Between figuring out how to pay for bills that added up over December holidays, wishing for a vacation and looking at the beginning of tax season, this is a time of year when people are often prompted to take a closer look at their finances.
What is financial well-being?
An international authority on consumer finances, Elaine Kempson, defines financial well-being as the capacity to meet one’s current obligations comfortably and the resilience to maintain this capacity in the future.
That’s challenging for many reasons. We have to make decisions for today that are going to help us in a future with a lot of unknowns. It isn’t just financial knowledge that matters, but also what we are able to do with that knowledge in our economic and social environments.
Further, as research in behavioural economics is showing, our brains can get in the way. We think we are making perfectly rational, logical decisions when we aren’t.
Technological innovation in financial services (“fintech”) can be difficult to keep pace with and understand.
And, although there are lots of resources, it can be difficult to figure out which are appropriate for our own situation.
So if you’ve been finding it difficult to get control of your money and make the changes you want to make to improve your financial well-being, there are some good reasons it might be challenging.
While some people respond to a challenge by digging right in, others prefer to look the other way and hope it will all work out in the end.
However, when it comes to money, looking the other way can result in big problems — or at the very least, missed opportunities.
Tips for increasing financial well-being
Whether you feel overwhelmed by your finances and don’t know where to start, or you think things are pretty good but you’d like to make them better, it’s never too late to make a change.
Here are some tips and techniques to start improving financial well-being.

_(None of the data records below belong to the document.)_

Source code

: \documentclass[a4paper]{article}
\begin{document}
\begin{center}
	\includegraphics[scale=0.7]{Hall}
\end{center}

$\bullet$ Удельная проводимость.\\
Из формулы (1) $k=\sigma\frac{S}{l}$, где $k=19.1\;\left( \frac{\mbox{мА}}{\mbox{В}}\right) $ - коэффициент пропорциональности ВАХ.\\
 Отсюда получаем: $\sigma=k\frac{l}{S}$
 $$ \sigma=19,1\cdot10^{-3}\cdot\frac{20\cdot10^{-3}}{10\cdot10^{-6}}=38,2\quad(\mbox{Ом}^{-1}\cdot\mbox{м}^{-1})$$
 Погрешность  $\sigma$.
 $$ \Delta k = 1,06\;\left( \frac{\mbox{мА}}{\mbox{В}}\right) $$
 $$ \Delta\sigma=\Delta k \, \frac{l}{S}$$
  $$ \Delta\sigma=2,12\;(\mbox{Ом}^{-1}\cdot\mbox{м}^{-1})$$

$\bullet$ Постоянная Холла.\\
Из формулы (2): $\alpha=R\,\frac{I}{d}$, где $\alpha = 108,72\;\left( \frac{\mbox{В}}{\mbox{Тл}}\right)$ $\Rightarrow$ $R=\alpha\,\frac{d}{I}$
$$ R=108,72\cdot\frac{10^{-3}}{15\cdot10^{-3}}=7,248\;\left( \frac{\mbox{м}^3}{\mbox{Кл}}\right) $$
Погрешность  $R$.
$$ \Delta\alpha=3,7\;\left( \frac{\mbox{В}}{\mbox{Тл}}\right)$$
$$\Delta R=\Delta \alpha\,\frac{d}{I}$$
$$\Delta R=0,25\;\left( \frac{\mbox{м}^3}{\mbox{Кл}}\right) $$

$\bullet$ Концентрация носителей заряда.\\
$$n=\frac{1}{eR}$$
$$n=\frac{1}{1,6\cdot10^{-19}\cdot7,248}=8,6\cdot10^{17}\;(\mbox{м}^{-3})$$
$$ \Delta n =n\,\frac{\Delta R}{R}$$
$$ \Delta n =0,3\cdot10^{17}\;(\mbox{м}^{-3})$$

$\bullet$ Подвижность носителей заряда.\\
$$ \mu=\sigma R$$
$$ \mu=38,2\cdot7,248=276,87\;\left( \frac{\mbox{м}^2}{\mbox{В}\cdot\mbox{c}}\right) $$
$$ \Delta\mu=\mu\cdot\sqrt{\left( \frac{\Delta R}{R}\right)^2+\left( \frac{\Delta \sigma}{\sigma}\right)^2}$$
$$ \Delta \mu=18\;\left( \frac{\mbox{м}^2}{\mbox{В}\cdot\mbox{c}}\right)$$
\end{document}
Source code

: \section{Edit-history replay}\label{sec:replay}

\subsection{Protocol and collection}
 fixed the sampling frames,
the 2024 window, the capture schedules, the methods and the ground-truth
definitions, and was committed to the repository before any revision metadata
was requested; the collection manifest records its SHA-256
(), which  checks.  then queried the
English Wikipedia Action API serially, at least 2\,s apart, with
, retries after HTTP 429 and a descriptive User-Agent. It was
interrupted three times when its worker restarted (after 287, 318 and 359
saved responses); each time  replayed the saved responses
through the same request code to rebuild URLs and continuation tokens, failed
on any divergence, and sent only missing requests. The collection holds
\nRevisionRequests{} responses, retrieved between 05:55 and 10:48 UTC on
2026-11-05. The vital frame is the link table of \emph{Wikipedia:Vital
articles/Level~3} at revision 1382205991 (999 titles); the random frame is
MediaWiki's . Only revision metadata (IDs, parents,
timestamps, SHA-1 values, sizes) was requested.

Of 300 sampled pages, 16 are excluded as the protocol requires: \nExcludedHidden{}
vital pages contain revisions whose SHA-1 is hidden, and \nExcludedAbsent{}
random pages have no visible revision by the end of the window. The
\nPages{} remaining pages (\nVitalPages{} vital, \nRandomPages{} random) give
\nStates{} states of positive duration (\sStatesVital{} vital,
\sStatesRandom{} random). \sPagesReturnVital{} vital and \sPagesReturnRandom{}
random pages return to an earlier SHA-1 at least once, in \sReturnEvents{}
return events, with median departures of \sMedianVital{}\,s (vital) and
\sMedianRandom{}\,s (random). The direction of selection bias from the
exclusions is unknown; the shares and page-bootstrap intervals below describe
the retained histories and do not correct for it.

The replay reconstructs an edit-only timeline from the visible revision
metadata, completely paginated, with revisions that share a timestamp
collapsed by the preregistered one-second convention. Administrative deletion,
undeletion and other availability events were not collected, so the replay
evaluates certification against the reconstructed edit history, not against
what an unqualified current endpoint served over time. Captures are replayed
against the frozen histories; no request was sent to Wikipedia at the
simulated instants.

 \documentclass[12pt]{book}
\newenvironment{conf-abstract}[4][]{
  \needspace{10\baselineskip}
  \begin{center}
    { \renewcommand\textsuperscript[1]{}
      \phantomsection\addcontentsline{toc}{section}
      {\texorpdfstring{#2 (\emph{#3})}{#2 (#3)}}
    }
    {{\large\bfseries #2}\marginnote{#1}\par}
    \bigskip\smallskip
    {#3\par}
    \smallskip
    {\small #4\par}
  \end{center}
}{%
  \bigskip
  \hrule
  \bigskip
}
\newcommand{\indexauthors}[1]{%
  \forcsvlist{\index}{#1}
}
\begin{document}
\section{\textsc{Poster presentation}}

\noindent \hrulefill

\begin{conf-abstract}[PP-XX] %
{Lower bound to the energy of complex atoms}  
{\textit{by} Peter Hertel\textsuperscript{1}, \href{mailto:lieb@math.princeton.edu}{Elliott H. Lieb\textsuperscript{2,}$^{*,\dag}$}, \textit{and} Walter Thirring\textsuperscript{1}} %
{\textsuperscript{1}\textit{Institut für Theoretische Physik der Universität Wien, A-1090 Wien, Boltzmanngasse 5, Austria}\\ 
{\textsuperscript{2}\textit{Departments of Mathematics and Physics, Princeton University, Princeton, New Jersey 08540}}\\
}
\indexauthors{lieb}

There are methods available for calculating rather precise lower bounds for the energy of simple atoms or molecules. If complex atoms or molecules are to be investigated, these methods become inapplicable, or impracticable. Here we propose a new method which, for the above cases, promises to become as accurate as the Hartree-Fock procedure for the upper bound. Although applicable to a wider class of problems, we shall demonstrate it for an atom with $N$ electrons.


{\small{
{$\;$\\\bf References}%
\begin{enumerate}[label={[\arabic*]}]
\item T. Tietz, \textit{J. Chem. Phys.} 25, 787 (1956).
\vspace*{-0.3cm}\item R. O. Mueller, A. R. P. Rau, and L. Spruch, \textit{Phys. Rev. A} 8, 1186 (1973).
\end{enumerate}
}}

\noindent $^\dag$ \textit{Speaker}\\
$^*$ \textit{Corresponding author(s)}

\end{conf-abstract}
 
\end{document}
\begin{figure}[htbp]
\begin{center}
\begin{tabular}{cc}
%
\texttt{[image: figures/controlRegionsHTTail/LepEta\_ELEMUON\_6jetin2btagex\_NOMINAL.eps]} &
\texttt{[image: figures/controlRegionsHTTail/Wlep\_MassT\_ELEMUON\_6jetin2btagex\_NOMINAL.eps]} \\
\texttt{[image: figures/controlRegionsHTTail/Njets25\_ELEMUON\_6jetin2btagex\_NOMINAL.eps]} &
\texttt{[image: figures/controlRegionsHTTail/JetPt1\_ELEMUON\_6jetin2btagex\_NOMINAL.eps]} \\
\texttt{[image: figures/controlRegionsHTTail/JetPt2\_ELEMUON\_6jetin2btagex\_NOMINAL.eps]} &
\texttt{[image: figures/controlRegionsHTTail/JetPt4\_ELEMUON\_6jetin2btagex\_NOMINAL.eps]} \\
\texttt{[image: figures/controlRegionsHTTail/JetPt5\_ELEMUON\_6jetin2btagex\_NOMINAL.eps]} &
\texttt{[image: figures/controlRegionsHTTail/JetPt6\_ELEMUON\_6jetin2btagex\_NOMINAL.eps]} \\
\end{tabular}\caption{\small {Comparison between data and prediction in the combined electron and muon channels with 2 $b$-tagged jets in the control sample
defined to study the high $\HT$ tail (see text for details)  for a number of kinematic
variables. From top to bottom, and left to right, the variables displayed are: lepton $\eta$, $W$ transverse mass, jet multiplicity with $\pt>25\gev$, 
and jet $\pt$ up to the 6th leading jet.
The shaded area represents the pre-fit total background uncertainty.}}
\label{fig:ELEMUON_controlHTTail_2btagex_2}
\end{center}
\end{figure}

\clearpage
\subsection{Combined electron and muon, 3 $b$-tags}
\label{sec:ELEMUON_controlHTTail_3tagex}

1. Spend less than you earn
Think about three big categories of money: spending for today, saving for the future and giving to the causes and organizations that matter to you and your family. When we spend less than we earn, we create the space to save and to give to others. Note: spending includes debt repayment!
2. Do the math
No one tool is best, but most of us could use a little help in making a budget, revising it as needed and tracking spending. Use what works for you, whether that’s a spreadsheet, an app, financial software or a pencil and paper. The best tools are the ones you use.
3. If possible, don’t do it alone
If you have a spouse or partner, work to be sure you are on the same page with financial decisions. Financial stress can be a significant source of tension in relationships. If you’re single, could you have a low-budget finance date or breakfast with a friend to compare notes?
And if you have kids, bring them into money conversations in age-appropriate ways. Research is showing parents can be important, positive financial role models for their children.
4. Save off the top
Arrange to have a set amount come out of your chequing account and go into a savings account each payday. Revise the amount as your pay changes over time. Aim to have three to six months worth of expenses in savings to cover emergencies. Investigate tax-free savings accounts and registered retirement savings plans for longer-term financial goals.
5. File that tax return
Even if you don’t owe taxes, file that return!
Filing is the only way to get refundable tax credits. Even if you don’t get a sunshine getaway this year, if you’re responsible and proactive right now, a piece of that serenity will be within reach through your ongoing wellness — and the occasional well-planned splurge.